Happiness can creep in during the weirdest of moments — something Singaporean singer Linying knows well. On her new song, premiering exclusively on NYLON today, she encounters the emotion during a morally ambiguous rendezvous with a guy, who maybe already has a girlfriend and definitely doesn’t have good music taste. “But I’ve been so scared for so long about what the aftermath of heartbreak would look like that now, watching myself be cared for, attended to, appreciated and savoured like a peach in peak ripeness, feeling a freeness I never thought I’d feel – I’m filled with indescribable relief,” Linying tells NYLON of the track. Ethically, it’s all very gray but the song, an impossibly bouncy pop tune, beams in yellow.
“Happiness” is newest single from Linying’s forthcoming EP House Mouse, out Friday, Nov. 16. And despite its emotional complexity, it exudes its titular emotion through a vibrant pallette of bright boops and Linying’s own playful syncopated delivery: “You’re so polite-lite baby, lite-lite baby/ Even when you’re pulling my hair.” But it’s her lyricism that takes the cake, though: vivid and romantic descriptors of feeling “ripe” and “organic” like a fragrant bowl of tropical fruit. If she’s at fault she doesn’t feel it — it’s an anthem for being selfish and indulgent with yourself.
Those themes extend to the “Happiness” music video which plays like an impossibly luxe vacation blog, which it sort of was. She shot the visual with a friend, Michelle, during a 10-day trip to the Philippines, where they gorged themselves on fruit, surfed in the ocean, and thought about shooting the music video as the last task on the list. “I’d scramble into an outfit and full makeup once we saw that the light was good, and we’d shoot without a plan, looping the song over and over but never getting sick of it,” Linying says. “The significance of ‘Happiness’ just keeps compounding and expanding, for me!”
Linying, a rising voice out of Singapore, is a recent signee to the Canadian label Nettwerk, and even grabbed the attention of Troye Sivan in a recent video. Hear “Happiness” below.
What are you up to right now — describe your surroundings.
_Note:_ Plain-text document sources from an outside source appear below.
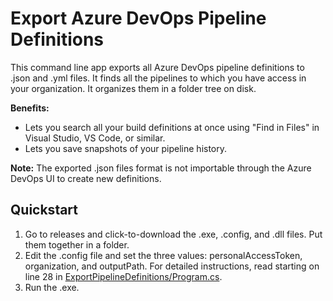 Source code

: # Export Azure DevOps Pipeline Definitions
This command line app exports all Azure DevOps pipeline definitions to .json and .yml files. It finds all the pipelines to which you have access in your organization. It organizes them in a folder tree on disk. 

**Benefits:** 
- Lets you search all your build definitions at once using "Find in Files" in Visual Studio, VS Code, or similar.
- Lets you save snapshots of your pipeline history. 

**Note:** 
The exported .json files format is not importable through the Azure DevOps UI to create new definitions.

## Quickstart
1. Go to releases and click-to-download the .exe, .config, and .dll files. Put them together in a folder. 
1. Edit the .config file and set the three values: personalAccessToken, organization, and outputPath.
   For detailed instructions, read starting on line 28 in [ExportPipelineDefinitions/Program.cs](ExportPipelineDefinitions/Program.cs).
1. Run the .exe.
I’m alone in a very noisy, gaudy dimsum restaurant in East LA. There’s a curved entryway of very ornate columns in front of me and I’m sitting under an enormous seashell-shaped chandelier – fluorescent lighting everywhere! This was meant to be a quick grocery run but I got sidetracked, somehow convincing myself that I was just going in to “check out the menu.” Now there’s a half-eaten bean curd shrimp roll on my plate… I also just got yelled at by a server, which makes me feel at home. It’s so great!
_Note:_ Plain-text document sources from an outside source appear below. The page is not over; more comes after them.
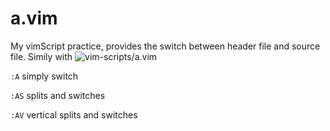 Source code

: # a.vim

My vimScript practice, provides the switch between header file and source file. Simily with ![vim-scripts/a.vim](https://github.com/vim-scripts/a.vim)

`:A` simply switch

`:AS` splits and switches

`:AV` vertical splits and switches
What's the story behind “Happiness?”
There’s a disproportionate amount of emotional complexity to “Happiness” for me, for a song that brings me such simple, senseless joy every time I hit play on it! The situation is morally murky, off the bat, with a cosmic shower no girlfriend could possibly approve of, and the way I let our incompatible music tastes slide in the name of the Moment (my Lord, my Savior!) – but I’ve been so scared for so long about what the aftermath of heartbreak would look like that now, watching myself be cared for, attended to, appreciated and savoured like a peach in peak ripeness, feeling a freeness I never thought I’d feel – I’m filled with indescribable relief! In a nutshell: I’m gonna be okay.
What's your earliest music-related memory?
Maybe listening to “Love Potion No. 9” in my parents’ car? My dad was often the one ferrying my brother and I to and from school, and he always had the BBC on, so when Mum was driving we’d get to listen to her music. “Love Potion No. 9” and “Hotel California” were the first two songs I’d ever heard that I remember thinking, “This might be my favorite song,” about. Looking back on it now, something about the jangly minor chords and very vivid storytelling must have captivated young me.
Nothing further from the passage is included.